• What the exercise asks: The exercise asks you to copy every line below in which "pages" appears.

►

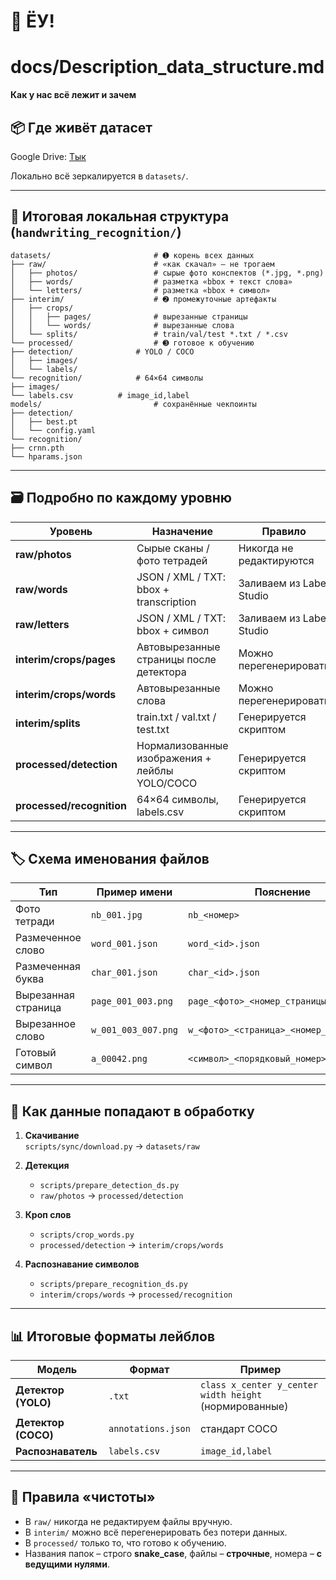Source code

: # 🚀 ЁУ!
# docs/Description_data_structure.md 

**Как у нас всё лежит и зачем**  

## 📦 Где живёт датасет  
Google Drive:  [Тык](https://drive.google.com/drive/folders/17Wfp3kLH8beWT5GRcoV5iwuVch_BtTu1?usp=sharing)  

Локально всё зеркалируется в `datasets/`.

---

## 📂 Итоговая локальная структура (`handwriting_recognition/`)
```
datasets/                       # ➊ корень всех данных
├── raw/                        # «как скачал» — не трогаем
│   ├── photos/                 # сырые фото конспектов (*.jpg, *.png)
│   ├── words/                  # разметка «bbox + текст слова»
│   └── letters/                # разметка «bbox + символ»
├── interim/                    # ➋ промежуточные артефакты
│   ├── crops/
│   │   ├── pages/              # вырезанные страницы
│   │   └── words/              # вырезанные слова
│   └── splits/                 # train/val/test *.txt / *.csv
└── processed/                  # ➌ готовое к обучению
├── detection/              # YOLO / COCO
│   ├── images/
│   └── labels/
└── recognition/            # 64×64 символы
├── images/
└── labels.csv          # image_id,label
models/                         # сохранённые чекпоинты
├── detection/
│   ├── best.pt
│   └── config.yaml
└── recognition/
├── crnn.pth
└── hparams.json
```
---

## 🗃️ Подробно по каждому уровню

| Уровень | Назначение | Правило |
|---------|------------|---------|
| **raw/photos** | Сырые сканы / фото тетрадей | Никогда не редактируются |
| **raw/words** | JSON / XML / TXT: bbox + transcription | Заливаем из Label Studio |
| **raw/letters** | JSON / XML / TXT: bbox + символ | Заливаем из Label Studio |
| **interim/crops/pages** | Автовырезанные страницы после детектора | Можно перегенерировать |
| **interim/crops/words** | Автовырезанные слова | Можно перегенерировать |
| **interim/splits** | train.txt / val.txt / test.txt | Генерируется скриптом |
| **processed/detection** | Нормализованные изображения + лейблы YOLO/COCO | Генерируется скриптом |
| **processed/recognition** | 64×64 символы, labels.csv | Генерируется скриптом |

---

## 🏷️ Схема именования файлов

| Тип | Пример имени | Пояснение |
|-----|--------------|-----------|
| Фото тетради | `nb_001.jpg` | `nb_<номер>` |
| Размеченное слово | `word_001.json` | `word_<id>.json` |
| Размеченная буква | `char_001.json` | `char_<id>.json` |
| Вырезанная страница | `page_001_003.png` | `page_<фото>_<номер_страницы>.png` |
| Вырезанное слово | `w_001_003_007.png` | `w_<фото>_<страница>_<номер_слова>.png` |
| Готовый символ | `a_00042.png` | `<символ>_<порядковый_номер>.png` |

---

## 🔄 Как данные попадают в обработку

1. **Скачивание**  
   `scripts/sync/download.py` → `datasets/raw`

2. **Детекция**  
   - `scripts/prepare_detection_ds.py`  
   - `raw/photos` → `processed/detection`

3. **Кроп слов**  
   - `scripts/crop_words.py`  
   - `processed/detection` → `interim/crops/words`

4. **Распознавание символов**  
   - `scripts/prepare_recognition_ds.py`  
   - `interim/crops/words` → `processed/recognition`

---

## 📊 Итоговые форматы лейблов

| Модель | Формат | Пример |
|--------|--------|--------|
| **Детектор (YOLO)** | `.txt` | `class x_center y_center width height` (нормированные) |
| **Детектор (COCO)** | `annotations.json` | стандарт COCO |
| **Распознаватель** | `labels.csv` | `image_id,label` |

---

## 🧹 Правила «чистоты»

- В `raw/` никогда не редактируем файлы вручную.  
- В `interim/` можно всё перегенерировать без потери данных.  
- В `processed/` только то, что готово к обучению.  
- Названия папок – строго **snake_case**, файлы – **строчные**, номера – **с ведущими нулями**.
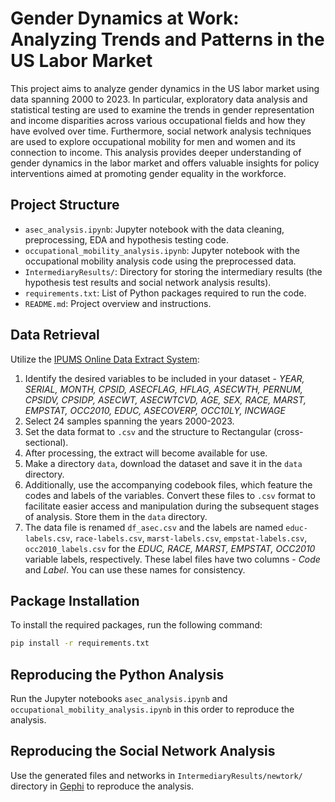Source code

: 
# Gender Dynamics at Work: Analyzing Trends and Patterns in the US Labor Market


This project aims to analyze gender dynamics in
the US labor market using data spanning 2000 to 2023. In particular, exploratory data analysis and statistical testing are used to examine the trends in gender representation and income disparities across various occupational fields and how they have evolved over time. Furthermore, social network analysis techniques are used to explore occupational mobility for men and women and its connection to income. This analysis provides deeper understanding of gender dynamics in the labor market and offers valuable insights for policy interventions aimed at promoting gender equality in the workforce.

## Project Structure
- `asec_analysis.ipynb`: Jupyter notebook with the data cleaning, preprocessing, EDA and hypothesis testing code.
- `occupational_mobility_analysis.ipynb`: Jupyter notebook with the occupational mobility analysis code using the preprocessed data.
- `IntermediaryResults/`: Directory for storing the intermediary results (the hypothesis test results and social network analysis results).
- `requirements.txt`: List of Python packages required to run the code.
- `README.md`: Project overview and instructions.

## Data Retrieval

Utilize the [IPUMS Online Data Extract System](https://cps.ipums.org/cps/index.shtml):
1. Identify the desired variables to be included in your dataset - *YEAR, SERIAL, MONTH, CPSID, ASECFLAG, HFLAG, ASECWTH, PERNUM, CPSIDV, CPSIDP, ASECWT, ASECWTCVD, AGE, SEX, RACE, MARST, EMPSTAT, OCC2010, EDUC, ASECOVERP, OCC10LY, INCWAGE*
2. Select 24 samples spanning the years 2000-2023.
3. Set the data format to `.csv` and the structure to Rectangular (cross-sectional).
4. After processing, the extract will become available for use.
5. Make a directory `data`, download the dataset and save it in the `data` directory.
6. Additionally, use the accompanying codebook files, which feature the codes and labels of the variables. Convert these files to `.csv` format to facilitate easier access and manipulation during the subsequent stages of analysis. Store them in the `data` directory.
7. The data file is renamed `df_asec.csv` and the labels are named `educ-labels.csv`, `race-labels.csv`, `marst-labels.csv`, `empstat-labels.csv`, `occ2010_labels.csv` for the *EDUC, RACE, MARST, EMPSTAT, OCC2010* variable labels, respectively. These label files have two columns - *Code* and *Label*. You can use these names for consistency. 

## Package Installation

To install the required packages, run the following command:

```bash
pip install -r requirements.txt
```

## Reproducing the Python Analysis

Run the Jupyter notebooks `asec_analysis.ipynb` and `occupational_mobility_analysis.ipynb` in this order to reproduce the analysis.

## Reproducing the Social Network Analysis

Use the generated files and networks in `IntermediaryResults/newtork/` directory in [Gephi](https://gephi.org/) to reproduce the analysis.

◄

• Task output:
│   │   ├── pages/              # вырезанные страницы
| **interim/crops/pages** | Автовырезанные страницы после детектора | Можно перегенерировать |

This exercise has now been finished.